# Material for this task:
----------
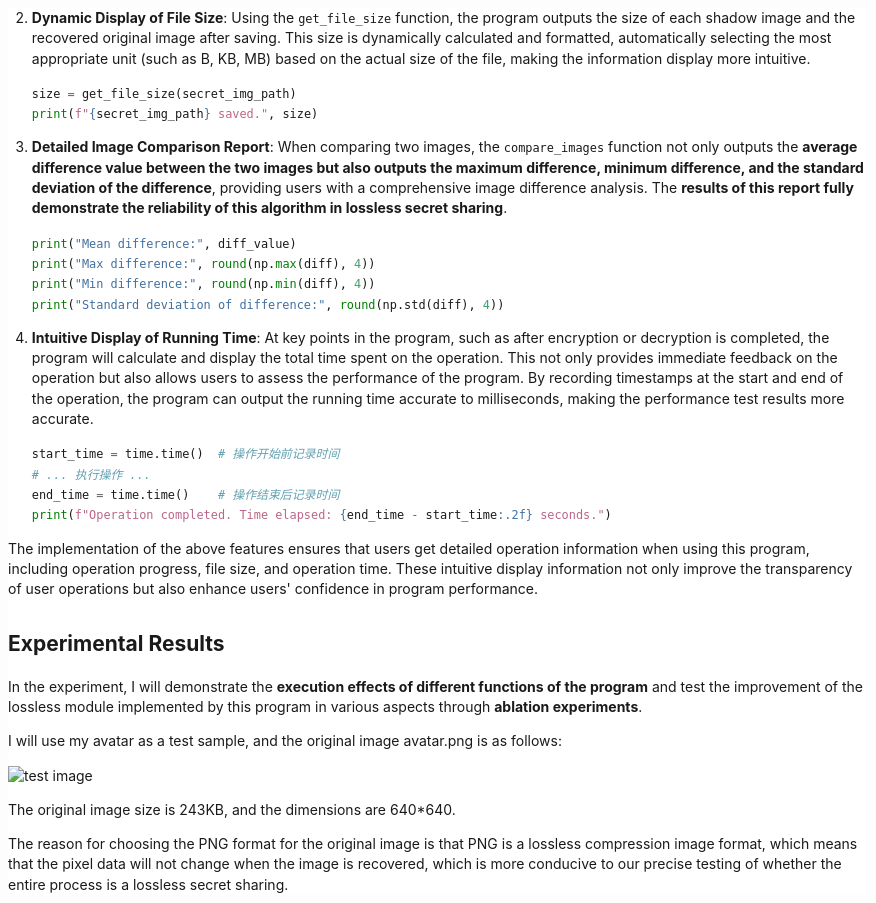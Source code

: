 2. **Dynamic Display of File Size**: Using the `get_file_size` function, the program outputs the size of each shadow image and the recovered original image after saving. This size is dynamically calculated and formatted, automatically selecting the most appropriate unit (such as B, KB, MB) based on the actual size of the file, making the information display more intuitive.

   ```python
   size = get_file_size(secret_img_path)
   print(f"{secret_img_path} saved.", size)
   ```

3. **Detailed Image Comparison Report**: When comparing two images, the `compare_images` function not only outputs the **average difference value between the two images but also outputs the maximum difference, minimum difference, and the standard deviation of the difference**, providing users with a comprehensive image difference analysis. The **results of this report fully demonstrate the reliability of this algorithm in lossless secret sharing**.

   ```python
   print("Mean difference:", diff_value)
   print("Max difference:", round(np.max(diff), 4))
   print("Min difference:", round(np.min(diff), 4))
   print("Standard deviation of difference:", round(np.std(diff), 4))
   ```

4. **Intuitive Display of Running Time**: At key points in the program, such as after encryption or decryption is completed, the program will calculate and display the total time spent on the operation. This not only provides immediate feedback on the operation but also allows users to assess the performance of the program. By recording timestamps at the start and end of the operation, the program can output the running time accurate to milliseconds, making the performance test results more accurate.

   ```python
   start_time = time.time()  # 操作开始前记录时间
   # ... 执行操作 ...
   end_time = time.time()    # 操作结束后记录时间
   print(f"Operation completed. Time elapsed: {end_time - start_time:.2f} seconds.")
   ```

The implementation of the above features ensures that users get detailed operation information when using this program, including operation progress, file size, and operation time. These intuitive display information not only improve the transparency of user operations but also enhance users' confidence in program performance.

## Experimental Results

In the experiment, I will demonstrate the **execution effects of different functions of the program** and test the improvement of the lossless module implemented by this program in various aspects through **ablation experiments**.

I will use my avatar as a test sample, and the original image avatar.png is as follows:

![test image](https://r1ck-blog.oss-cn-shenzhen.aliyuncs.com/test-169971971748124.jpg)

The original image size is 243KB, and the dimensions are 640*640.

The reason for choosing the PNG format for the original image is that PNG is a lossless compression image format, which means that the pixel data will not change when the image is recovered, which is more conducive to our precise testing of whether the entire process is a lossless secret sharing.
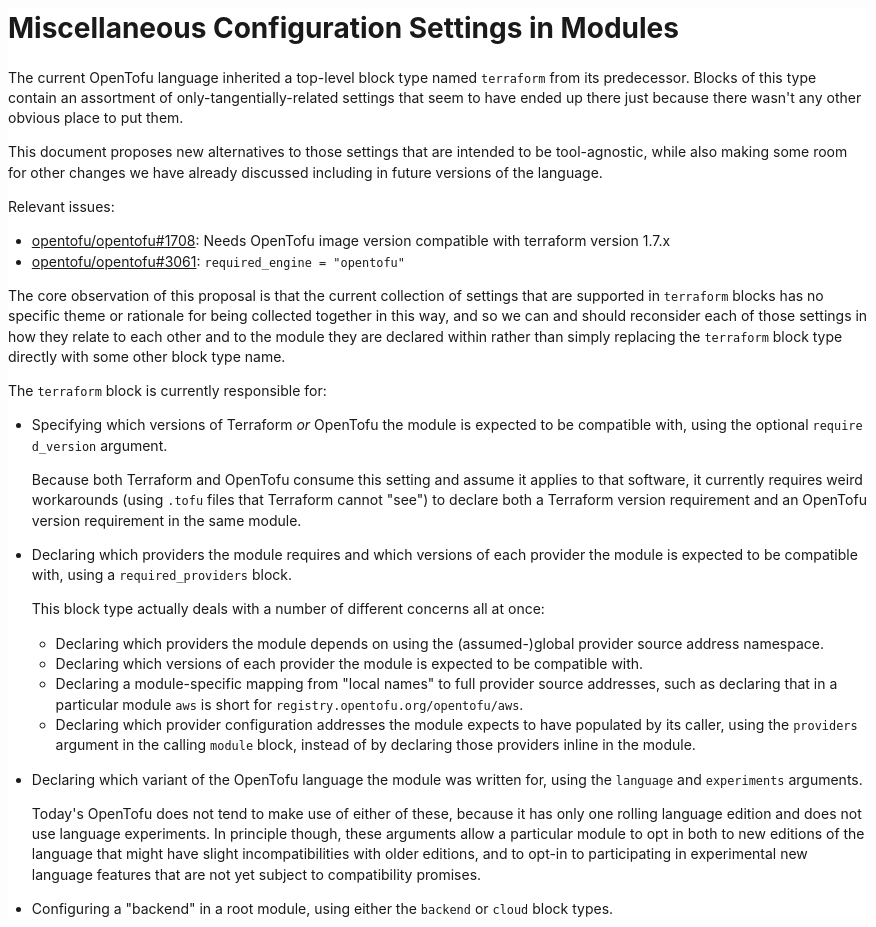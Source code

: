 # Miscellaneous Configuration Settings in Modules

The current OpenTofu language inherited a top-level block type named `terraform` from its predecessor. Blocks of this type contain an assortment of only-tangentially-related settings that seem to have ended up there just because there wasn't any other obvious place to put them.

This document proposes new alternatives to those settings that are intended to be tool-agnostic, while also making some room for other changes we have already discussed including in future versions of the language.

Relevant issues:
- [opentofu/opentofu#1708](https://github.com/opentofu/opentofu/issues/1708): Needs OpenTofu image version compatible with terraform version 1.7.x
- [opentofu/opentofu#3061](https://github.com/opentofu/opentofu/issues/3061): `required_engine = "opentofu"`

The core observation of this proposal is that the current collection of settings that are supported in `terraform` blocks has no specific theme or rationale for being collected together in this way, and so we can and should reconsider each of those settings in how they relate to each other and to the module they are declared within rather than simply replacing the `terraform` block type directly with some other block type name.

The `terraform` block is currently responsible for:

- Specifying which versions of Terraform _or_ OpenTofu the module is expected to be compatible with, using the optional `required_version` argument.

    Because both Terraform and OpenTofu consume this setting and assume it applies to that software, it currently requires weird workarounds (using `.tofu` files that Terraform cannot "see") to declare both a Terraform version requirement and an OpenTofu version requirement in the same module.

- Declaring which providers the module requires and which versions of each provider the module is expected to be compatible with, using a `required_providers` block.

    This block type actually deals with a number of different concerns all at once:

    - Declaring which providers the module depends on using the (assumed-)global provider source address namespace.
    - Declaring which versions of each provider the module is expected to be compatible with.
    - Declaring a module-specific mapping from "local names" to full provider source addresses, such as declaring that in a particular module `aws` is short for `registry.opentofu.org/opentofu/aws`.
    - Declaring which provider configuration addresses the module expects to have populated by its caller, using the `providers` argument in the calling `module` block, instead of by declaring those providers inline in the module.

- Declaring which variant of the OpenTofu language the module was written for, using the `language` and `experiments` arguments.

    Today's OpenTofu does not tend to make use of either of these, because it has only one rolling language edition and does not use language experiments. In principle though, these arguments allow a particular module to opt in both to new editions of the language that might have slight incompatibilities with older editions, and to opt-in to participating in experimental new language features that are not yet subject to compatibility promises.

- Configuring a "backend" in a root module, using either the `backend` or `cloud` block types.
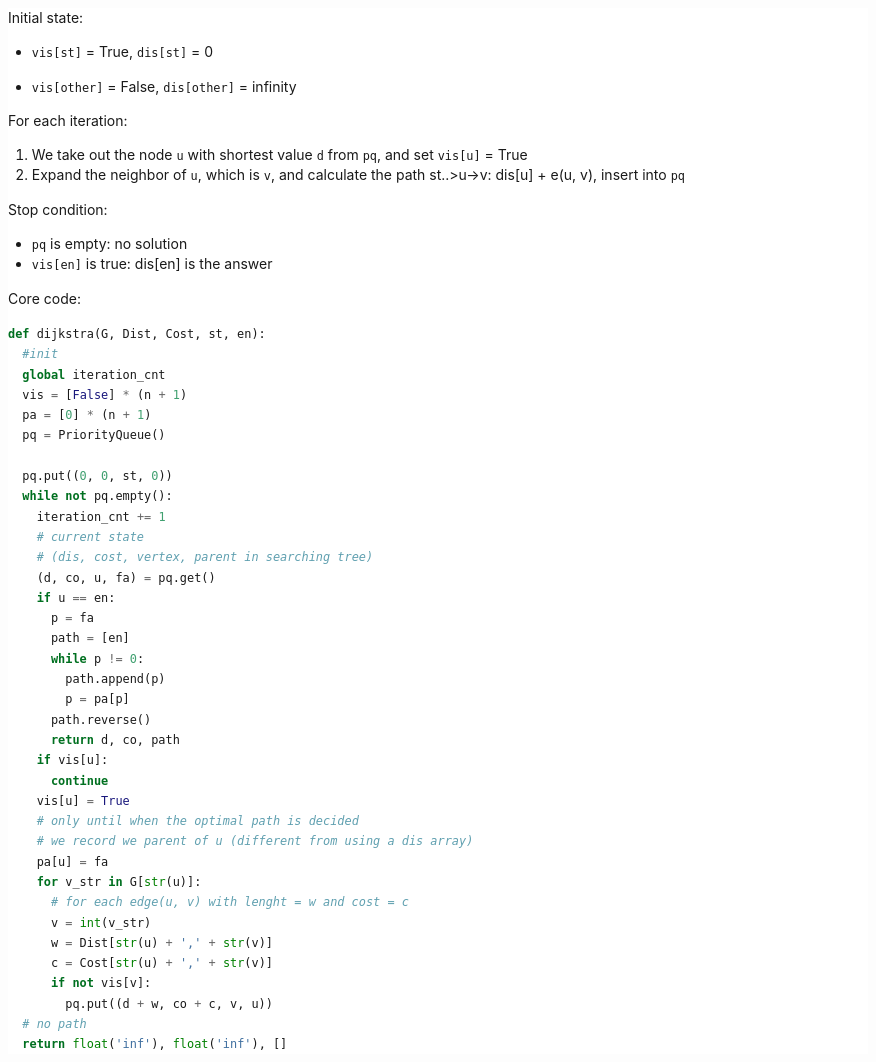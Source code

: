 

Initial state:

- `vis[st]` = True, `dis[st]` = 0
 
- `vis[other]` = False, `dis[other]` = infinity

For each iteration:

1. We take out the node `u` with shortest value `d` from `pq`, and set `vis[u]` = True
2. Expand the neighbor of `u`, which is `v`, and calculate the path st..>u->v: dis[u] + e(u, v), insert into `pq`

Stop condition:

- `pq` is empty: no solution
- `vis[en]` is true: dis[en] is the answer
  

Core code:
```python
def dijkstra(G, Dist, Cost, st, en):
  #init
  global iteration_cnt
  vis = [False] * (n + 1)
  pa = [0] * (n + 1)
  pq = PriorityQueue()

  pq.put((0, 0, st, 0))
  while not pq.empty():
    iteration_cnt += 1
    # current state
    # (dis, cost, vertex, parent in searching tree)
    (d, co, u, fa) = pq.get()
    if u == en:
      p = fa
      path = [en]
      while p != 0:
        path.append(p)
        p = pa[p]
      path.reverse()
      return d, co, path
    if vis[u]:
      continue
    vis[u] = True
    # only until when the optimal path is decided
    # we record we parent of u (different from using a dis array)
    pa[u] = fa
    for v_str in G[str(u)]:
      # for each edge(u, v) with lenght = w and cost = c
      v = int(v_str)
      w = Dist[str(u) + ',' + str(v)]
      c = Cost[str(u) + ',' + str(v)]
      if not vis[v]:
        pq.put((d + w, co + c, v, u))
  # no path
  return float('inf'), float('inf'), []
```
----------
# Exercise:
Locate all lines in the listing above with the word "specific" and copy them.

# Reply:
The core observation of this proposal is that the current collection of settings that are supported in `terraform` blocks has no specific theme or rationale for being collected together in this way, and so we can and should reconsider each of those settings in how they relate to each other and to the module they are declared within rather than simply replacing the `terraform` block type directly with some other block type name.
    - Declaring a module-specific mapping from "local names" to full provider source addresses, such as declaring that in a particular module `aws` is short for `registry.opentofu.org/opentofu/aws`.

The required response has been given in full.